O sequestro de Churene Richade, um menino de apenas seis anos, ocorrido em plena luz do dia na movimentada Avenida Mao-Tsé Tung, em Maputo, expõe de forma gritante a fragilidade das reformas recentemente implementadas no Serviço Nacional de Investigação Criminal (SERNIC). O crime não foi apenas ousado — foi um retrato alarmante da crescente audácia do crime organizado e da ineficiência das instituições responsáveis pela segurança pública em Moçambique.
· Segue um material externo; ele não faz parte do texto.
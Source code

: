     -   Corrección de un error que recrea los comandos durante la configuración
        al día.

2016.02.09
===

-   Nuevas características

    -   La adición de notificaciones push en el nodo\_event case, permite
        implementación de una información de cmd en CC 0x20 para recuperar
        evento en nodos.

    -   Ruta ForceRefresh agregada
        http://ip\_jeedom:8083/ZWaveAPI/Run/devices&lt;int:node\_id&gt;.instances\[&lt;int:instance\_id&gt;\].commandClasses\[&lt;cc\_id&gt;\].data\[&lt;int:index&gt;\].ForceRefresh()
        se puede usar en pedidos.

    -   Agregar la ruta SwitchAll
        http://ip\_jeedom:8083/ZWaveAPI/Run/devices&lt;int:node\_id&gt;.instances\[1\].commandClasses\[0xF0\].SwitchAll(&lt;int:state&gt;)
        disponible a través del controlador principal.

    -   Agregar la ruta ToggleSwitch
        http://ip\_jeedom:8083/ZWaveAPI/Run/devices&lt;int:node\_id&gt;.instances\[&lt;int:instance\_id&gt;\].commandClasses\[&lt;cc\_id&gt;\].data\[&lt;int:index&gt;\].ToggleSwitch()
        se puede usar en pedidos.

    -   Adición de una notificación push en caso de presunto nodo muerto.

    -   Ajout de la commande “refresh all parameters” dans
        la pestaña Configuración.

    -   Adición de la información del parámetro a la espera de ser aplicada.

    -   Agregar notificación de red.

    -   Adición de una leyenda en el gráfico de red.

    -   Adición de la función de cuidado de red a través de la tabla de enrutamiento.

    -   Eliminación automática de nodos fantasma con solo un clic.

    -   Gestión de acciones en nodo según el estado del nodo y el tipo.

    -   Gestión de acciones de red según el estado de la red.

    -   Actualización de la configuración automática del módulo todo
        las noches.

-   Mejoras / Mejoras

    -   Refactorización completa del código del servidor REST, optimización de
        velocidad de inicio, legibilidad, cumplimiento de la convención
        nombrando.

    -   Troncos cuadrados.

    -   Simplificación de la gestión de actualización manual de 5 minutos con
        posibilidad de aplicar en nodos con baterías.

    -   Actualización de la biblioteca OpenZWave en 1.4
A criança foi levada por um grupo de indivíduos armados enquanto seguia para um centro de estudos islâmicos, acompanhada da mãe. O rapto ocorreu sem qualquer resistência, num cenário urbano movimentado, com testemunhas e potencial vigilância, o que deveria ser um ambiente minimamente controlado. No entanto, os criminosos agiram com total liberdade, como se soubessem que não seriam interceptados — e, até agora, não foram.
Apesar de o governo ter anunciado, nos últimos meses, um reforço da capacidade operacional do SERNIC e a criação do Ramo de Investigação de Ilícitos Criminais (RIIC), a verdade é que a eficácia prática dessas reformas continua altamente questionável. Até o momento, as autoridades não se pronunciaram oficialmente sobre este sequestro — um silêncio que dói, revolta e aprofunda a sensação de abandono vivida pelas vítimas e seus familiares.
As estatísticas oficiais revelam que Moçambique registou 185 raptos desde 2011, com 288 detenções relacionadas. No entanto, o número de condenações efetivas continua escasso. Muitos mandantes continuam foragidos, alguns operando a partir de países vizinhos, como a África do Sul. A falta de cooperação internacional e de legislação específica para o crime de rapto agrava o cenário, permitindo que as redes criminosas atuem com relativa impunidade.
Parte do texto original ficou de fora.